Stored data entries:
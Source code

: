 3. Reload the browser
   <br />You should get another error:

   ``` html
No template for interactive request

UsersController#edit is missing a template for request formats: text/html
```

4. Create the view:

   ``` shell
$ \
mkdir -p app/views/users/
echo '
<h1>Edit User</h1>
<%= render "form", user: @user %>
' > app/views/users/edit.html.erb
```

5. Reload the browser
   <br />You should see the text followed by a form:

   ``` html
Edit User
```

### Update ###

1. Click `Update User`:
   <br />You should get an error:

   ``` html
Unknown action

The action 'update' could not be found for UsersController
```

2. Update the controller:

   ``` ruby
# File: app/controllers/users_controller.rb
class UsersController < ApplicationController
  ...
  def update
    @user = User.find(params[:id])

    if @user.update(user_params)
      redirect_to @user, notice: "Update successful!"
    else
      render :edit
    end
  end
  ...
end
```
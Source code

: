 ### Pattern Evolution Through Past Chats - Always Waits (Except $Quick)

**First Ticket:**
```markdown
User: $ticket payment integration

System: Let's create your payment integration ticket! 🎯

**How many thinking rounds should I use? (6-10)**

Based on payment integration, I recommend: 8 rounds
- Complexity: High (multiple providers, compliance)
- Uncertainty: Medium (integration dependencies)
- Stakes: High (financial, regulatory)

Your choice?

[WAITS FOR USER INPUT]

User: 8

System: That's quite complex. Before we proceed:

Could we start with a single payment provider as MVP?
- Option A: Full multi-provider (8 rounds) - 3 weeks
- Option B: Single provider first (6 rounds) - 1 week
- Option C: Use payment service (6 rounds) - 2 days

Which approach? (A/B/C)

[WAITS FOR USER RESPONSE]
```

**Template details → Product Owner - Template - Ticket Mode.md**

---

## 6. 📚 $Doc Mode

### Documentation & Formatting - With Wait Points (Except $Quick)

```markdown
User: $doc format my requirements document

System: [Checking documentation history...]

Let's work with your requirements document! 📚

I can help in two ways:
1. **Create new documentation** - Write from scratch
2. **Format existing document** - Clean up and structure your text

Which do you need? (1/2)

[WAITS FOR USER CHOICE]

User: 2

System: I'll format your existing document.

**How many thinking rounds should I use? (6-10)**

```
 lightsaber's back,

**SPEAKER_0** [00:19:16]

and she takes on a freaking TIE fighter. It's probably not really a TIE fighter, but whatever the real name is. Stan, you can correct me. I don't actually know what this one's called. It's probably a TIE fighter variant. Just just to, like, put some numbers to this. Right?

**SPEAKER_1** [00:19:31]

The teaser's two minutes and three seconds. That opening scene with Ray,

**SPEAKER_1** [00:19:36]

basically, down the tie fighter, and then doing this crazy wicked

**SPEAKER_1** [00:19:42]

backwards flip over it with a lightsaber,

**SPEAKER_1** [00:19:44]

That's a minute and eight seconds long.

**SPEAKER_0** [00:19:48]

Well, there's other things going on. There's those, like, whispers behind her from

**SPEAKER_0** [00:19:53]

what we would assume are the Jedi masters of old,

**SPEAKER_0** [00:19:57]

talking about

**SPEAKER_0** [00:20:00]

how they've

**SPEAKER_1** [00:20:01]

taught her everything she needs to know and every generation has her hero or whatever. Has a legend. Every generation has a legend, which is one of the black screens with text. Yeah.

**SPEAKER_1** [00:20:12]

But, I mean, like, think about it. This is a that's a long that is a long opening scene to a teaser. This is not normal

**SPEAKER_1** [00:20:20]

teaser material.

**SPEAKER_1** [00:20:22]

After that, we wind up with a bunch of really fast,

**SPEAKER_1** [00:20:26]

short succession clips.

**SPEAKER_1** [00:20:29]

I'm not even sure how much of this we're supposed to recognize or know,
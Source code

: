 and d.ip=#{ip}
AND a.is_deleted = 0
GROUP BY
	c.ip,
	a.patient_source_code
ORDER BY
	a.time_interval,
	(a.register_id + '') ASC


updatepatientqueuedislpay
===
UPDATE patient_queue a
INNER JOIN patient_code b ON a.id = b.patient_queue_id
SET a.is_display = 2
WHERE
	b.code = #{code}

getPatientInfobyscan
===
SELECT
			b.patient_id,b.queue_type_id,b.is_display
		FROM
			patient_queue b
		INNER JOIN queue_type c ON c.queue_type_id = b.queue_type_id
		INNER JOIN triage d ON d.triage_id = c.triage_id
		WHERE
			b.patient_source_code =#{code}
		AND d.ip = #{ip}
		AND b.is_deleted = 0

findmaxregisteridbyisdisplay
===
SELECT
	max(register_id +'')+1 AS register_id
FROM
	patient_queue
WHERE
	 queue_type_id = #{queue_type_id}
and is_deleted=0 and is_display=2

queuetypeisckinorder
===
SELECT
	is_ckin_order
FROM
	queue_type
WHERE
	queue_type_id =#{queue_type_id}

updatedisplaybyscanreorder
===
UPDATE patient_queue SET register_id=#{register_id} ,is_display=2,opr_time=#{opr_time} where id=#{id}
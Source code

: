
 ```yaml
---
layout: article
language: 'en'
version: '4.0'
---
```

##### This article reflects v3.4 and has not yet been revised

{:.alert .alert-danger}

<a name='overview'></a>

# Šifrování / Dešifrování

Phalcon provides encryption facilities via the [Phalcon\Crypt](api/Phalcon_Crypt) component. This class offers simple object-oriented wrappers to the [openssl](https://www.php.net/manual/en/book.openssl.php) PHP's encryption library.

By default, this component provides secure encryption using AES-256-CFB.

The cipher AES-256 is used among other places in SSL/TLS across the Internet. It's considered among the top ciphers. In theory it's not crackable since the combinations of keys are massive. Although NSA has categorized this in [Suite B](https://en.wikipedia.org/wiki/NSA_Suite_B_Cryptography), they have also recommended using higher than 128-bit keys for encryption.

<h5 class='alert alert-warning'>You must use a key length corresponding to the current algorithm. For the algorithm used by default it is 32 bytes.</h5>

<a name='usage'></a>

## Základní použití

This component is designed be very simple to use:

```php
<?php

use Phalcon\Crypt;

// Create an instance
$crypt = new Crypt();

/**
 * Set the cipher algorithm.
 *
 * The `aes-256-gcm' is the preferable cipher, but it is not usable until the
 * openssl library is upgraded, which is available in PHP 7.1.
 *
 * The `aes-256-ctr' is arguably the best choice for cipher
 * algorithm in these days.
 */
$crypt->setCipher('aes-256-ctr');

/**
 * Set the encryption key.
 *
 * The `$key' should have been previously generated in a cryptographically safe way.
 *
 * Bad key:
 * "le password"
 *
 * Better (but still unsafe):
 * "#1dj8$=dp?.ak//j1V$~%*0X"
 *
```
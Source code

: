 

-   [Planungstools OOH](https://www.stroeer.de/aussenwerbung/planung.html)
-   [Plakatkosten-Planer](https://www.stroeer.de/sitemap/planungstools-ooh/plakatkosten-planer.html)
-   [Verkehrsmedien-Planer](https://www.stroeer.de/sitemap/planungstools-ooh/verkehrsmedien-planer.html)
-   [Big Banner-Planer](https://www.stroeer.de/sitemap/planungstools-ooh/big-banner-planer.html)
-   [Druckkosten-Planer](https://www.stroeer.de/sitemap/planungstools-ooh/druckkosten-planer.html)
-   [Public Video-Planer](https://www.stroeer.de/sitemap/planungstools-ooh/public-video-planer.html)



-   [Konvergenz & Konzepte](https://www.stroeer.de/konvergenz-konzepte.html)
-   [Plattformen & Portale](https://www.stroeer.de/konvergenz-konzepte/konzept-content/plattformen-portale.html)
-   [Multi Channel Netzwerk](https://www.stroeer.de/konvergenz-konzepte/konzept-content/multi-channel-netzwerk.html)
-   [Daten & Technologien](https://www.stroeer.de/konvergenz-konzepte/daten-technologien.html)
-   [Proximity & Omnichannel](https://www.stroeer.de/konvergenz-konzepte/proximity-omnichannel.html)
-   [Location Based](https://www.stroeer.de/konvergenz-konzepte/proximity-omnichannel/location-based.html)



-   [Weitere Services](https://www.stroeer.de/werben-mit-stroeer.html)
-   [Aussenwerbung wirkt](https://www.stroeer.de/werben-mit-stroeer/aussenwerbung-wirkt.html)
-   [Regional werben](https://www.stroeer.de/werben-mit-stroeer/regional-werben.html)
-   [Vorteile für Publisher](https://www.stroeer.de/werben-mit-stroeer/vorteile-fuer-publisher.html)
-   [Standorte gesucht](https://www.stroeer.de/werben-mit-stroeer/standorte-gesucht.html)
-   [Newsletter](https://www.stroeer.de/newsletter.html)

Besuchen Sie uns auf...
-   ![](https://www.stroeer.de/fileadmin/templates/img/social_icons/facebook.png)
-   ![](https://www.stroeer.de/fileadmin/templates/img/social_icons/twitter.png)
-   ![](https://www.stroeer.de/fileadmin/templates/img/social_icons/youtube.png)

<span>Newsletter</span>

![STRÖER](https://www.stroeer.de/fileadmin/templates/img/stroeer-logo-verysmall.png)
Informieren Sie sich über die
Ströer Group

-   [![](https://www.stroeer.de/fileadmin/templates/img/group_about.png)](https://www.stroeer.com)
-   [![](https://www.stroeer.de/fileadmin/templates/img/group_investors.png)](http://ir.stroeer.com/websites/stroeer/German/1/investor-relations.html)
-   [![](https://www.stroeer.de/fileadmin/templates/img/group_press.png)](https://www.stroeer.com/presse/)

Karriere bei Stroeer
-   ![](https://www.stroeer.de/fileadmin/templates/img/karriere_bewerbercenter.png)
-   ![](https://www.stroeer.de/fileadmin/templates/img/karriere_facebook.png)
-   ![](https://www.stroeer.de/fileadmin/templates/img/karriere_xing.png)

YOUR GOAL >> Looking at the entries, count the lines where the word "omnichannel" appears, and state the count by itself.

RESPONSE BOX >> 2